New ERA House is a "smart, green building", with  elevator surveillance, monitored energy usage and natural air conditioning. The office building can accommodate 120 workers, and includes a kitchen, gymnasium and breastfeeding parlor. Other intelligent and conservation features include electronic entry and exit doors, bicycle parking racks and two stand-by solar systems. The building also has a cafeteria and a 133-seater conference theater.

Construction
The budgeted cost of construction was USh34.4 billion (approx. US$9.8 million), according to Ziria Tibalwa Waako, the Chief Executive Officer of ERA, as quoted by the Daily Monitor. However, actual construction expenditure was USh26.7 billion (approx. US$7.6 million), with savings of USh7.6 billion (approx. US$2.2 million).

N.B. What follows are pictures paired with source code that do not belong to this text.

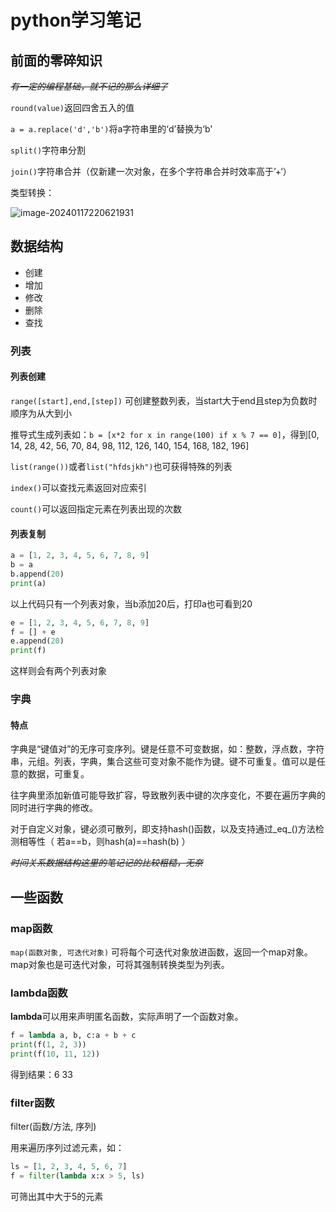 # python学习笔记

## 前面的零碎知识

~~*有一定的编程基础，就不记的那么详细了*~~

`round(value)`返回四舍五入的值

`a = a.replace('d','b')`将a字符串里的‘d’替换为‘b'

`split()`字符串分割

`join()`字符串合并（仅新建一次对象，在多个字符串合并时效率高于’+‘）

类型转换：

![image-20240117220621931](https://fasfish.oss-cn-guangzhou.aliyuncs.com/typora_img/image-20240117220621931.png)





## 数据结构

* 创建
* 增加
* 修改
* 删除
* 查找



### 列表

#### 列表创建

`range([start],end,[step])` 可创建整数列表，当start大于end且step为负数时顺序为从大到小

推导式生成列表如：`b = [x*2 for x in range(100) if x % 7 == 0]`，得到[0, 14, 28, 42, 56, 70, 84, 98, 112, 126, 140, 154, 168, 182, 196]

`list(range())`或者`list("hfdsjkh")`也可获得特殊的列表

`index()`可以查找元素返回对应索引

`count()`可以返回指定元素在列表出现的次数



#### 列表复制

```python
a = [1, 2, 3, 4, 5, 6, 7, 8, 9]
b = a
b.append(20)
print(a)
```

以上代码只有一个列表对象，当b添加20后，打印a也可看到20



```python
e = [1, 2, 3, 4, 5, 6, 7, 8, 9]
f = [] + e
e.append(20)
print(f)
```

这样则会有两个列表对象



### 字典

#### 特点

字典是“键值对”的无序可变序列。键是任意不可变数据，如：整数，浮点数，字符串，元组。列表，字典，集合这些可变对象不能作为键。键不可重复。值可以是任意的数据，可重复。

往字典里添加新值可能导致扩容，导致散列表中键的次序变化，不要在遍历字典的同时进行字典的修改。

对于自定义对象，键必须可散列，即支持hash()函数，以及支持通过\_eq_()方法检测相等性（ 若a\==b，则hash(a)==hash(b) ）



~~*时间关系数据结构这里的笔记记的比较粗糙，无奈*~~



## 一些函数

### map函数

`map(函数对象, 可迭代对象)` 可将每个可迭代对象放进函数，返回一个map对象。map对象也是可迭代对象，可将其强制转换类型为列表。



### lambda函数

**lambda**可以用来声明匿名函数，实际声明了一个函数对象。

```python
f = lambda a, b, c:a + b + c
print(f(1, 2, 3))
print(f(10, 11, 12))
```

得到结果：6   33



### filter函数

filter(函数/方法, 序列)

用来遍历序列过滤元素，如：

```python
ls = [1, 2, 3, 4, 5, 6, 7]
f = filter(lambda x:x > 5, ls)
```

可筛出其中大于5的元素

ROKO Construction Company, a Ugandan engineering and construction firm, was awarded the engineering, procurement and construction contract. Archtech Consults (Uganda) Limited, a Ugandan consulting engineering company was appointed as Owner's Engineer. The government of Uganda funded the construction of the building.

See also
 List of tallest buildings in Kampala
 Kampala Central Division
 URA House
 Energy in Uganda

References

External links
 Approximate Location of Electricity Regulatory Authority House, Industrial Area, Kampala, Uganda
 Website of Uganda Electricity Regulatory Authority
 Ziria Waako: CEO with a vision for women As of 14 June 2020.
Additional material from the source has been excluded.